Rugby League and Rugby Union both have the opposite rule – if you score, then the other side kicks off, and thus gives the ball back to you. But with opposite results in each code.

 

And Rugby League has got it wrong.

 

Rugby League (like gridiron, which got this basic principle right – as noted above) is a possession game, whereas Rugby Union is a momentum game. In League, grab the ball and hang onto it. Play stops, and you are still in possession. Then there’s a ritual play-the-ball – one of several farces of the game – see below. In Rugby Union, however, you get where the ball is, then maul and push and try to shove the other team back past the ball, which you can then pick up, pass off, and do fancy things with.

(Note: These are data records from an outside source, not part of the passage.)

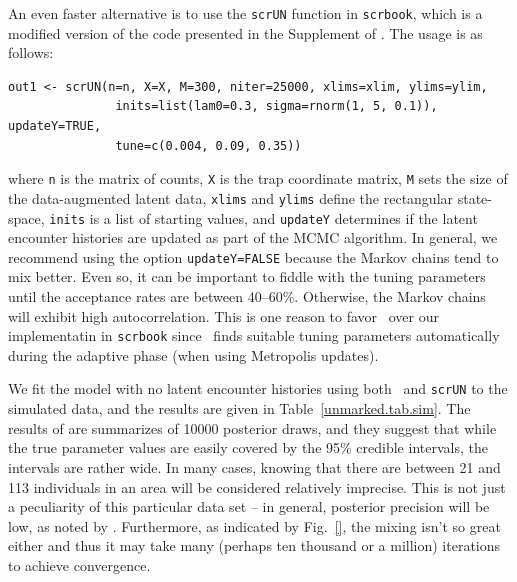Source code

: An even faster alternative is to use the \verb+scrUN+ function in
\texttt{scrbook}, which is a modified version of the code presented in
the Supplement of \citet{chandler_royle:2012}. The usage is as
follows:
\begin{verbatim}
out1 <- scrUN(n=n, X=X, M=300, niter=25000, xlims=xlim, ylims=ylim,
               inits=list(lam0=0.3, sigma=rnorm(1, 5, 0.1)), updateY=TRUE,
               tune=c(0.004, 0.09, 0.35))
\end{verbatim}
where \verb+n+ is the matrix of counts, \verb+X+ is the trap
coordinate matrix, \verb+M+ sets the size of the data-augmented latent
data, \verb+xlims+ and \verb+ylims+ define the
rectangular state-space, \verb+inits+ is a list of starting values,
and \verb+updateY+ determines if the latent encounter histories are
updated as part of the MCMC algorithm. In general, %
we recommend using the option
\verb+updateY=FALSE+ because the Markov chains tend to mix
better. %
Even so, it can be important to fiddle with the tuning parameters until the
acceptance rates are between 40--60\%. Otherwise, the Markov chains
will exhibit high autocorrelation. This is one reason to favor
\jags~over our implementatin in \texttt{scrbook} since \jags~finds
suitable tuning parameters automatically during the adaptive phase
(when using Metropolis updates).

We fit the model with no latent encounter histories using both
\jags~and \verb+scrUN+ to the simulated data, and the results
are given in Table~\ref{unmarked.tab.sim}. The results of are
summarizes of 10000 posterior draws, and they suggest that while the
true parameter values are easily covered by the 95\% credible
intervals, the intervals are rather wide. In many cases, knowing that
there are between 21 and 113 individuals in an area will be considered
relatively imprecise.
This is not just a
peculiarity of this particular data set -- in general, posterior
precision will be low, as noted by
\citet{chandler_royle:2012}. Furthermore,
as indicated by
Fig.~\ref{}, the mixing isn't so great either and thus it may take
many (perhaps ten thousand or a million) iterations to achieve convergence.


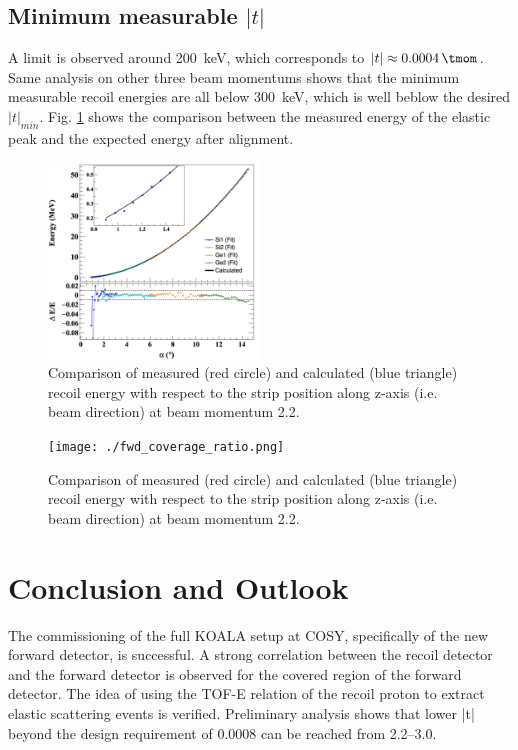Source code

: \documentclass[number,5p]{elsarticle}
\begin{document}
\subsection{Minimum measurable $|t|$}
\label{sec:minimum_t}

A limit is observed around \SI{200}{\keV}, which corresponds to $|t| \approx  \SI{0.0004}{\tmom}$.
Same analysis on other three beam momentums shows that the minimum measurable
recoil energies are all below \SI{300}{\keV}, which is well beblow the desired $|t|_{min}$.
Fig. \ref{fig:measured_vs_calculated} shows the comparison between the measured
energy of the elastic peak and the expected energy after alignment.

\begin{figure}[h!]
  \centering
  \includegraphics[width=0.5\textwidth]{./e_vs_alpha_combined.png}
  \caption{
    Comparison of measured (red circle) and calculated (blue triangle) recoil energy with respect to the strip position along z-axis (i.e. beam direction) at beam momentum \SI{2.2}{\momentum}.}
  \label{fig:measured_vs_calculated}
\end{figure}

\begin{figure}[h!]
  \centering
  \texttt{[image: ./fwd\_coverage\_ratio.png]}
  \caption{
    Comparison of measured (red circle) and calculated (blue triangle) recoil energy with respect to the strip position along z-axis (i.e. beam direction) at beam momentum \SI{2.2}{\momentum}.}
  \label{fig:fwd_coverage_ratio}
\end{figure}


\section{Conclusion and Outlook}
\label{sec:conclusion}

The commissioning of the full KOALA setup at COSY, specifically of the new forward detector, is successful.
A strong correlation between the recoil detector and the forward detector is
observed for the covered region of the forward detector.
The idea of using the TOF-E relation of the recoil proton to extract elastic
scattering events is verified.
Preliminary analysis shows that lower |t| beyond the design requirement of \SI{0.0008}{\tmom} can be reached from \SIrange{2.2}{3.0}{\momentum}. 
\end{document}
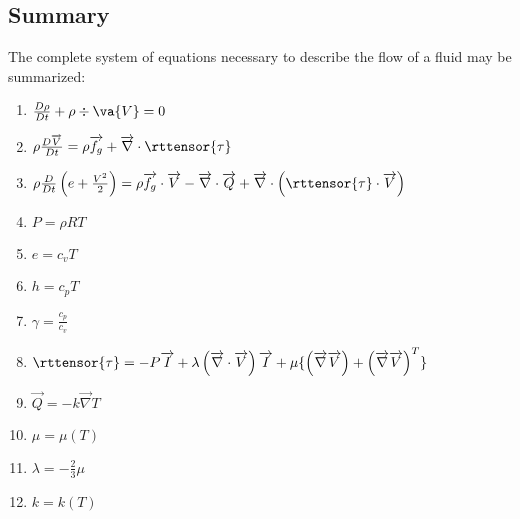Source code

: \subsection{Summary}

The complete system of equations necessary to describe the flow of a fluid may
be summarized:

\begin{enumerate}
  \item{$
    \frac{D\rho}{Dt} 
    + \rho \div{\va{V}} = 0
  $}
  \item{$
    \rho\frac{D\overrightarrow{V}}{Dt} = 
    \rho\overrightarrow{f_g} 
    + \overrightarrow{\nabla}\cdot\rttensor{\tau} 
  $}
  \item{$
    \rho\frac{D}{Dt}\left(e + \frac{V^2}{2}\right) =
    \rho \overrightarrow{f_g}\cdot\overrightarrow{V}
    - \overrightarrow{\nabla}\cdot\overrightarrow{Q}
    + \overrightarrow{\nabla}\cdot\left(\rttensor{\tau}\cdot\overrightarrow{V}\right)
  $}
  \item{$P = \rho R T $}
  \item{$e = c_v T $}
  \item{$h = c_p T $}
  \item{$ \gamma = \frac{c_p}{c_v} $}
  \item{$
    \rttensor{\tau} = 
    - P\overrightarrow{I} 
    + \lambda\left(\overrightarrow{\nabla}\cdot\overrightarrow{V}\right)\overrightarrow{I}
    + \mu\{\left(\overrightarrow{\nabla}\overrightarrow{V}\right) 
    + \left(\overrightarrow{\nabla}\overrightarrow{V}\right)^T\}
  $}
  \item{$ \overrightarrow{Q} = -k \overrightarrow{\nabla}T $}
  \item{$ \mu = \mu(T) $}
  \item{$\lambda = -\frac{2}{3}\mu $}
  \item{$k = k(T) $}
\end{enumerate}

If the pack is going your way you’ll get the ball and run all over the other team.

 

Standard practice in Rugby League (and because the rules are as they are, the only sensible way of proceeding) a kickoff always goes as far as it can within the field of play and then let’s try to pin them down as far away from our try line as possible. (Not very imaginative, but what the praxis of the game dictates.) Conversely, in Rugby Union you kick as shallow as possible – and you want a kicker who can hang the ball in the air long enough for the big brutal bastards who lurk in your forward pack to hit the poor bastard (they live on both sides) who has to catch it, and then drive him backwards, trample all over him and win a major advantage – if you’re good enough. But it is a human contest – and dramatic.

 

And it has nothing to do with counting how may tackles have taken place – which must be one of the silliest rules ever invented, but which Rugby League has found itself forced to adopt simply because those who administer the game have never quite understood how it actually operates.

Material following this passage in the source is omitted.